Heute bringt die Bundesregierung den „Entwurf eines Gesetzes zur beschleunigten Planung und Beschaffung für die Bundeswehr“ ins Kabinett. Die 60 Seiten umfassende Kabinettsvorlage liegt dem Defence Network vor. Die vier wesentlichen Neuerungen sind die Schaffung von mehr Ausnahmen beim Vergaberecht, eine Abkehr von der Los-Vergabe, eingeschränkte Klagemöglichkeiten für unterlegene Unternehmen sowie eine Stärkung europäischer Kooperationen. Viele wesentliche Hemmschuhe für eine schlankere Vergabepraxis, wie etwa die Anhebung des Schwellenwerts für eine Befassung des Parlaments von 25 Millionen auf beispielsweise 250 Millionen Euro, sind in dem Entwurf nicht enthalten.

Vor über einem Jahr verkündete der damalige Bundeskanzler Olaf Scholz, dass Deutschland gemeinsam mit Großbritannien die moderne Radhaubitze RCH 155 beschaffen werde. Unter Vertrag ging sie für die Bundeswehr bisher allerdings noch nicht.
Vor über einem Jahr verkündete der damalige Bundeskanzler Olaf Scholz, dass Deutschland gemeinsam mit Großbritannien die moderne Radhaubitze RCH 155 beschaffen werde. Unter Vertrag ging sie für die Bundeswehr bisher allerdings noch nicht.
Foto: KNDS Deutschland

Vor dem Hintergrund eines imperialistisch und gegen das Völkerrecht agierenden Russlands sowie einer weltweit veränderten sicherheitspolitischen Lage soll die Bundeswehr künftig schneller und effizienter ausgestattet werden können, so der Wunsch der Initiatoren des Gesetzes.

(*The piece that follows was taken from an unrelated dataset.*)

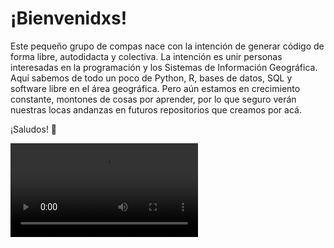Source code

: # ¡Bienvenidxs!

Este pequeño grupo de compas nace con la intención de generar código de forma libre, autodidacta y colectiva. La intención es unir personas interesadas en la programación y los Sistemas de Información Geográfica. Aquí sabemos de todo un poco de Python, R, bases de datos, SQL y software libre en el área geográfica. Pero aún estamos en crecimiento constante, montones de cosas por aprender, por lo que seguro verán nuestras locas andanzas en futuros repositorios que creamos por acá.

¡Saludos! 🙂

![rayshader CR](https://github.com/Tiribi-GeoDevs/.github/blob/main/file32d4623f5730.mp4)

Interessanterweise ist dieses Gesetz allerdings nicht für die Ewigkeit gedacht, sondern hat in seinem Entwurf direkt ein Ablaufdatum mitgeliefert. § 20 lautet: „§ 8 tritt mit dem Ablauf des 31. Dezember 2030 außer Kraft. Im Übrigen tritt dieses Gesetz mit dem Ablauf des 31. Dezember 2035 außer Kraft.“

Russische Aggression trifft auf deutsche Beschaffung

„Der notwendige rasche Fähigkeitenzuwachs der Bundeswehr darf aber nicht an zu komplexen Beschaffungsverfahren oder zu langen Genehmigungsverfahren scheitern“, ist in der Gesetzesbegründung zu lesen. „Entscheidend ist der Faktor Zeit. Auch dem Geheimschutzaspekt muss bei allen militärischen Aktivitäten und Anlagen vor dem Hintergrund der aktuellen sicherheitspolitischen Entwicklungen eine herausragende Rolle beigemessen werden. Hierfür sind weitere Beschleunigungen unter Beachtung des Geheimschutzes sowie des Schutzbedürfnisses der militärischen Anlagen auch im Rahmen von Vergabeverfahren zur Deckung von Bedarfen der Bundeswehr sowie in Bezug auf verschiedene Genehmigungsverfahren notwendig.“

Es dürfe nicht vergessen werden, welchen Kraftakt der notwendige Ausbau der Bundeswehr zur Abschreckung des aggressiven Russlands bedeute. Um die „Abschreckungs- und Verteidigungsfähigkeit der Bundeswehr“ effektiv zu steigern, brauche es daher eine rechtliche und administrative Entlastung. Sprich, die bisherige Art der Beschaffung wäre zu umständlich und zu teuer. Hier setzt nun also der neue „Entwurf eines Gesetzes zur beschleunigten Planung und Beschaffung für die Bundeswehr“ an.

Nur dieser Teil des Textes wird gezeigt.